DATA SHOWN below:
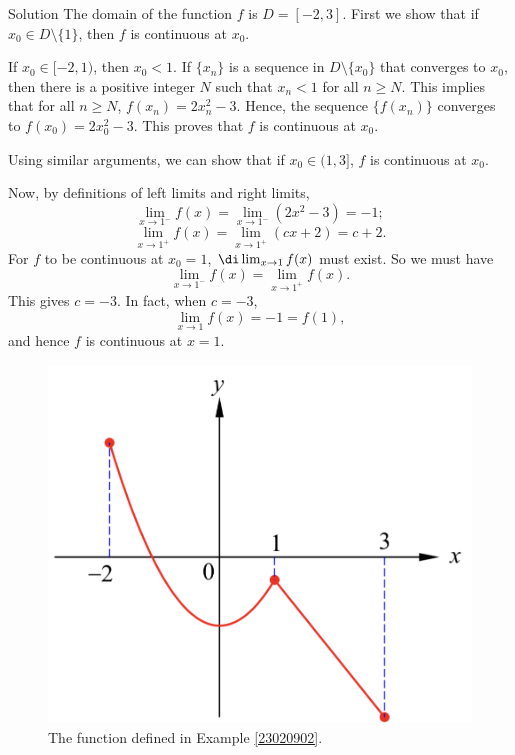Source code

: \begin{solution}{Solution}
The domain of the function $f$ is $D=[-2, 3]$.
First we show that if $x_0\in D\setminus \{1\}$, then $f$ is continuous at $x_0$. 

If $x_0\in [-2, 1)$, then $x_0<1$. If $\{x_n\}$ is a sequence in $D\setminus\{x_0\}$ that converges to $x_0$, then there is a positive integer $N$ such that $x_n<1$ for all $n\geq N$. This implies that for all $n\geq N$, $f(x_n)=2x_n^2-3$. Hence, the sequence $\{f(x_n)\}$ converges to $f(x_0)=2x_0^2-3$. This proves that $f$ is continuous at $x_0$.

Using similar arguments, we can show that if $x_0\in (1, 3]$,  $f$ is continuous at $x_0$. \bs

Now, by definitions of left limits and right limits,
\[\lim_{x\rightarrow 1^-}f(x)=\lim_{x\rightarrow 1^-}(2x^2-3)=-1;\]
\[\lim_{x\rightarrow 1^+}f(x)=\lim_{x\rightarrow 1^+}(cx+2)=c+2.\]
For $f$ to be continuous at $x_0=1$, $\di\lim_{x\rightarrow 1}f(x)$ must exist. So we must have
\[\lim_{x\rightarrow 1^-}f(x)=\lim_{x\rightarrow 1^+}f(x).\]
This gives $c=-3$. 
In fact, 
when $c=-3$, 
\[\lim_{x\rightarrow 1}f(x)=-1=f(1),\]and hence $f$ is continuous at $x=1$.
\end{solution}


 \begin{figure}[ht]
\centering
\includegraphics[scale=0.2]{Picture10.png}
\caption{  The function defined in Example \ref{23020902}.}\label{figure10}
\end{figure}


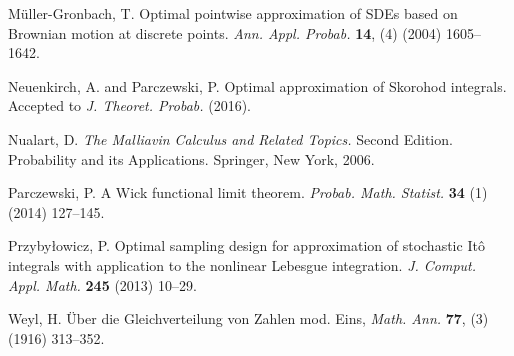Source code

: \documentclass[a4paper,11pt,reqno]{amsart}
\theoremstyle{plain}
\numberwithin{equation}{section}
\begin{document}
\begin{thebibliography}{plain}
 M\"uller-Gronbach, T.
Optimal pointwise approximation of SDEs based on Brownian motion at discrete points. \textit{Ann. Appl. Probab.} \textbf{14}, (4) (2004) 1605--1642.


 Neuenkirch, A. and Parczewski, P. Optimal approximation of Skorohod integrals. Accepted to \textit{J. Theoret. Probab.} (2016).


 Nualart, D.
\textit{The Malliavin Calculus and Related Topics.} Second Edition. Probability and its Applications. Springer, New York, 2006. 


 Parczewski, P. A Wick functional limit theorem. \textit{Probab. Math. Statist.} \textbf{34} (1) (2014) 127--145.



  Przyby\l owicz, P.
Optimal sampling design for approximation of stochastic It\^o integrals with application to the nonlinear Lebesgue integration. 
\textit{J. Comput. Appl. Math.} \textbf{245} (2013) 10--29. 


 Weyl, H. \"Uber die Gleichverteilung von Zahlen mod. Eins, \textit{Math. Ann.} \textbf{77}, (3) (1916) 313--352.

\end{thebibliography}
\end{document}
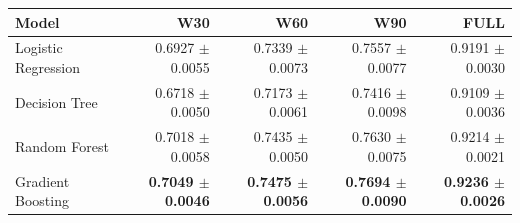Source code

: \small
\setlength{\tabcolsep}{4pt}
\begin{tabular}{@{}lrrrr@{}}
\toprule
Model & W30 & W60 & W90 & FULL \\
\midrule
Logistic Regression & 0.6927 $\pm$ 0.0055 & 0.7339 $\pm$ 0.0073 & 0.7557 $\pm$ 0.0077 & 0.9191 $\pm$ 0.0030 \\
Decision Tree & 0.6718 $\pm$ 0.0050 & 0.7173 $\pm$ 0.0061 & 0.7416 $\pm$ 0.0098 & 0.9109 $\pm$ 0.0036 \\
Random Forest & 0.7018 $\pm$ 0.0058 & 0.7435 $\pm$ 0.0050 & 0.7630 $\pm$ 0.0075 & 0.9214 $\pm$ 0.0021 \\
Gradient Boosting & \textbf{0.7049 $\pm$ 0.0046} & \textbf{0.7475 $\pm$ 0.0056} & \textbf{0.7694 $\pm$ 0.0090} & \textbf{0.9236 $\pm$ 0.0026} \\
\bottomrule
\end{tabular}
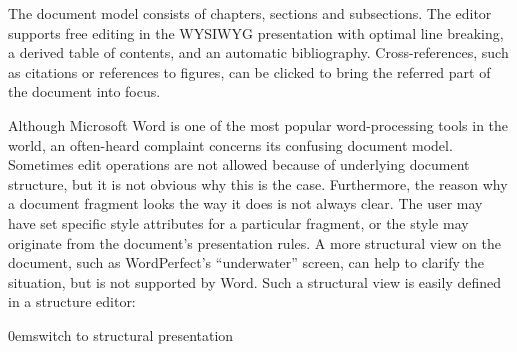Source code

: \documentclass{speauth}
\begin{document}

The document model consists of chapters, sections and subsections. The editor supports free editing in the WYSIWYG presentation with optimal line breaking, a derived table of contents, and an automatic bibliography. Cross-references, such as citations or references to figures, can be clicked to bring the referred part of the document into focus.


Although Microsoft Word is one of the most popular word-processing tools in the world, an often-heard complaint concerns its confusing document model. Sometimes edit operations are not allowed because of underlying document structure, but it is not obvious why this is the case. Furthermore, the reason why a document fragment looks the way it does is not always clear. The user may have set specific style attributes for a particular fragment, or the style may originate from the document's presentation rules. A more structural view on the document, such as WordPerfect's ``underwater'' screen, can help to clarify the situation, but is not supported by Word. Such a structural view is easily defined in a structure editor:



{0em}{\small switch to structural presentation}
\end{document}
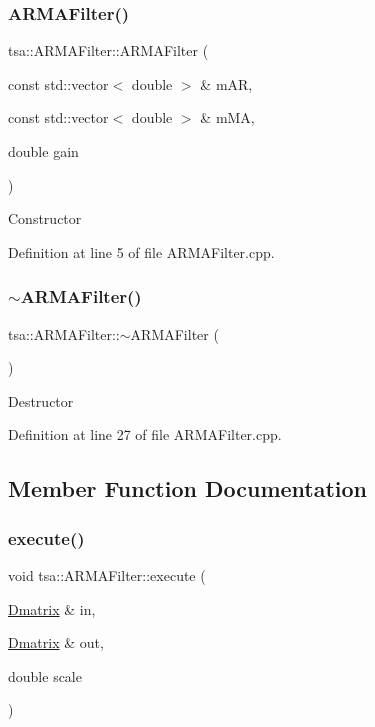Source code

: \subsubsection{\texorpdfstring{A\+R\+M\+A\+Filter()}{ARMAFilter()}}
{\footnotesize\ttfamily tsa\+::\+A\+R\+M\+A\+Filter\+::\+A\+R\+M\+A\+Filter (\begin{DoxyParamCaption}\item[{const std\+::vector$<$ double $>$ \&}]{m\+AR,  }\item[{const std\+::vector$<$ double $>$ \&}]{m\+MA,  }\item[{double}]{gain }\end{DoxyParamCaption})}

Constructor 

Definition at line 5 of file A\+R\+M\+A\+Filter.\+cpp.

\mbox{\label{classtsa_1_1_a_r_m_a_filter_affe37273b08f1c5f21a9d11170f1a119}} 
\subsubsection{\texorpdfstring{$\sim$\+A\+R\+M\+A\+Filter()}{~ARMAFilter()}}
{\footnotesize\ttfamily tsa\+::\+A\+R\+M\+A\+Filter\+::$\sim$\+A\+R\+M\+A\+Filter (\begin{DoxyParamCaption}{ }\end{DoxyParamCaption})\hspace{0.3cm}{\ttfamily [virtual]}}

Destructor 

Definition at line 27 of file A\+R\+M\+A\+Filter.\+cpp.



\subsection{Member Function Documentation}
\mbox{\label{classtsa_1_1_a_r_m_a_filter_a9c0be1ce8ede64c97bc2845423d7380f}} 
\subsubsection{\texorpdfstring{execute()}{execute()}}
{\footnotesize\ttfamily void tsa\+::\+A\+R\+M\+A\+Filter\+::execute (\begin{DoxyParamCaption}\item[{\hyperlink{namespacetsa_ad260cd21c1891c4ed391fe788569aba4}{Dmatrix} \&}]{in,  }\item[{\hyperlink{namespacetsa_ad260cd21c1891c4ed391fe788569aba4}{Dmatrix} \&}]{out,  }\item[{double}]{scale }\end{DoxyParamCaption})}


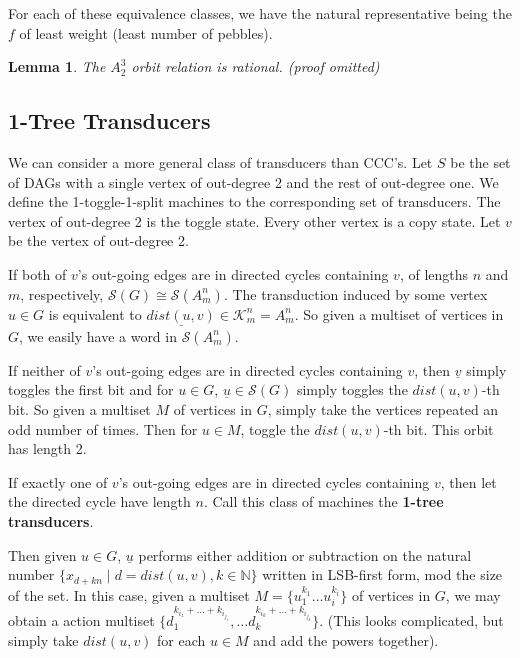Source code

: \documentclass[11pt]{book}
\theoremstyle{pleasant}
\newtheorem{lemma}{Lemma}
\newtheorem{definition}{Definition}
\newcommand{\0}{\underline{0}}
\newcommand{\1}{\underline{1}}
\newcommand{\2}{\underline{2}}
\newcommand{\N}{\mathbb{N}}
\renewcommand{\S}{\mathcal{S}}
\begin{document}
For each of these equivalence classes, we have the natural representative being the $f$ of least weight (least number of pebbles).

\begin{lemma}
The $A^3_2$ orbit relation is rational. (proof omitted)
\end{lemma}



\subsection*{1-Tree Transducers}

We can consider a more general class of transducers than CCC's. Let $S$ be the set of DAGs with a single vertex of out-degree 2 and the rest of out-degree one. We define the 1-toggle-1-split machines to the corresponding set of transducers. The vertex of out-degree 2 is the toggle state. Every other vertex is a copy state. Let $v$ be the vertex of out-degree 2.

If both of $v$'s out-going edges are in directed cycles containing $v$, of lengths $n$ and $m$, respectively, $\S(G) \cong \S(A^n_m)$. The transduction induced by some vertex $u \in G$ is equivalent to $\underline{dist(u, v)} \in \mathcal{K}^n_m = A^n_m$. So given a multiset of vertices in $G$, we easily have a word in $\S(A^n_m)$.

If neither of $v$'s out-going edges are in directed cycles containing $v$, then $\underline{v}$ simply toggles the first bit and for $u \in G$, $\underline{u} \in \S(G)$ simply toggles the $dist(u, v)$-th bit. So given a multiset $M$ of vertices in $G$, simply take the vertices repeated an odd number of times. Then for $u \in M$, toggle the $dist(u, v)$-th bit. This orbit has length 2.

If exactly one of $v$'s out-going edges are in directed cycles containing $v$, then let the directed cycle have length $n$. Call this class of machines the \textbf{1-tree transducers}.

Then given $u \in G$, $\underline{u}$ performs either addition or subtraction on the natural number $\{x_{d+kn} \mid d = dist(u, v), k \in \N \}$ written in LSB-first form, mod the size of the set. In this case, given a multiset $M = \{ u_1^{k_1}\ldots u_i^{k_i} \}$ of vertices in $G$, we may obtain a action multiset $\{ d_1^{k_{i_1} + \ldots + k_{i_{j_1}}}, \ldots d_k^{k_{i_k} + \ldots + k_{i_{j_k}}} \}$. (This looks complicated, but simply take $dist(u, v)$ for each $u \in M$ and add the powers together).
\end{document}
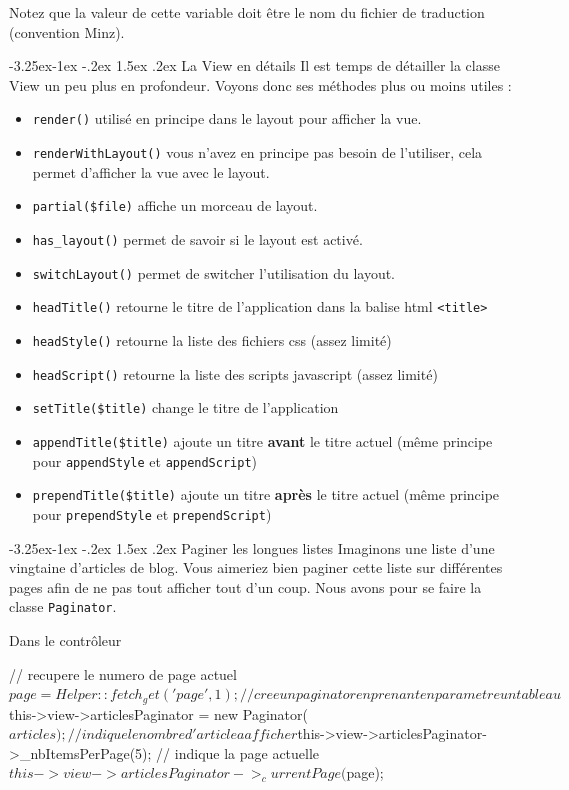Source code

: \documentclass[a4paper,11pt]{article}
\makeatletter
\renewcommand{\subsection}{\@startsection{subsection}{2}{\z@}%
             {-3.25ex\@plus -1ex \@minus -.2ex}%
             {1.5ex \@plus .2ex}%
             {\color{bleuFonce}\normalfont\large\bfseries}}
\makeatother
\begin{document}
Notez que la valeur de cette variable doit être le nom du fichier de traduction (convention Minz).

\subsection{La View en détails}
Il est temps de détailler la classe View un peu plus en profondeur. Voyons donc ses méthodes plus ou moins utiles :
\begin{itemize}
  \item \texttt{render()} utilisé en principe dans le layout pour afficher la vue.
  \item \texttt{renderWithLayout()} vous n'avez en principe pas besoin de l'utiliser, cela permet d'afficher la vue avec le layout.
  \item \texttt{partial(\$file)} affiche un morceau de layout.
  \item \texttt{has\_layout()} permet de savoir si le layout est activé.
  \item \texttt{switchLayout()} permet de switcher l'utilisation du layout.
  \item \texttt{headTitle()} retourne le titre de l'application dans la balise html \texttt{<title>}
  \item \texttt{headStyle()} retourne la liste des fichiers css (assez limité)
  \item \texttt{headScript()} retourne la liste des scripts javascript (assez limité)
  \item \texttt{setTitle(\$title)} change le titre de l'application
  \item \texttt{appendTitle(\$title)} ajoute un titre \textbf{avant} le titre actuel (même principe pour \texttt{appendStyle} et \texttt{appendScript})
  \item \texttt{prependTitle(\$title)} ajoute un titre \textbf{après} le titre actuel (même principe pour \texttt{prependStyle} et \texttt{prependScript})
\end{itemize}

\subsection{Paginer les longues listes}
Imaginons une liste d'une vingtaine d'articles de blog. Vous aimeriez bien paginer cette liste sur différentes pages afin de ne pas tout afficher tout d'un coup. Nous avons pour se faire la classe \texttt{Paginator}.

Dans le contrôleur
\begin{PHP}
// recupere le numero de page actuel
$page = Helper::fetch_get('page', 1);
// cree un paginator en prenant en parametre un tableau
$this->view->articlesPaginator = new Paginator($articles);
// indique le nombre d'article a afficher
$this->view->articlesPaginator->_nbItemsPerPage(5);
// indique la page actuelle
$this->view->articlesPaginator->_currentPage($page);
\end{PHP}
\end{document}
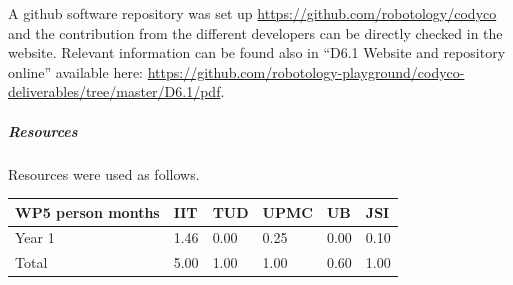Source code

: \documentclass[12pt,a4paper,twoside]{article}
\begin{document}
A github software repository was set up \url{https://github.com/robotology/codyco} and the contribution from the different developers can be directly checked in the website. Relevant information can be found also in ``D6.1 Website and repository online'' available here: \url{https://github.com/robotology-playground/codyco-deliverables/tree/master/D6.1/pdf}.

\subparagraph{Resources}

Resources were used as follows.

\begin{center}
\begin{tabular}{|C{1.5cm}|C{1.5cm}|C{1.5cm}|C{2cm}|C{2cm}|C{2cm}|}
\hline
\footnotesize \textbf{WP5 person months}& \footnotesize \textbf{IIT}&\footnotesize \textbf{TUD}&\footnotesize \textbf{UPMC}& \footnotesize \textbf{UB} &\footnotesize \textbf{JSI}\\ \hline
\footnotesize Year 1 &  1.46 & 0.00 & 0.25 & 0.00 & 0.10      \\  \hline
\footnotesize Total &  5.00	 & 1.00 & 1.00 & 0.60 & 1.00 \\ \hline
\end{tabular}
\end{center}

\end{document}
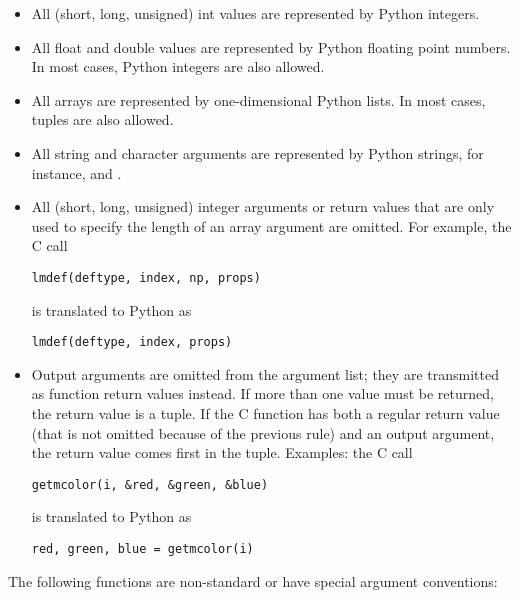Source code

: \begin{itemize}
\item
All (short, long, unsigned) int values are represented by Python
integers.
\item
All float and double values are represented by Python floating point
numbers.
In most cases, Python integers are also allowed.
\item
All arrays are represented by one-dimensional Python lists.
In most cases, tuples are also allowed.
\item
\begin{sloppypar}
All string and character arguments are represented by Python strings,
for instance,
and
.
\end{sloppypar}
\item
All (short, long, unsigned) integer arguments or return values that are
only used to specify the length of an array argument are omitted.
For example, the C call

\bcode\begin{verbatim}
lmdef(deftype, index, np, props)
\end{verbatim}\ecode

is translated to Python as

\bcode\begin{verbatim}
lmdef(deftype, index, props)
\end{verbatim}\ecode

\item
Output arguments are omitted from the argument list; they are
transmitted as function return values instead.
If more than one value must be returned, the return value is a tuple.
If the C function has both a regular return value (that is not omitted
because of the previous rule) and an output argument, the return value
comes first in the tuple.
Examples: the C call

\bcode\begin{verbatim}
getmcolor(i, &red, &green, &blue)
\end{verbatim}\ecode

is translated to Python as

\bcode\begin{verbatim}
red, green, blue = getmcolor(i)
\end{verbatim}\ecode

\end{itemize}

The following functions are non-standard or have special argument
conventions:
End of DATA SHOWN.
● EXERCISE BRIEF: In the entries above, find lines with "props" and copy each.

● ANSWER TO THE PROBLEM:
lmdef(deftype, index, np, props)
lmdef(deftype, index, props)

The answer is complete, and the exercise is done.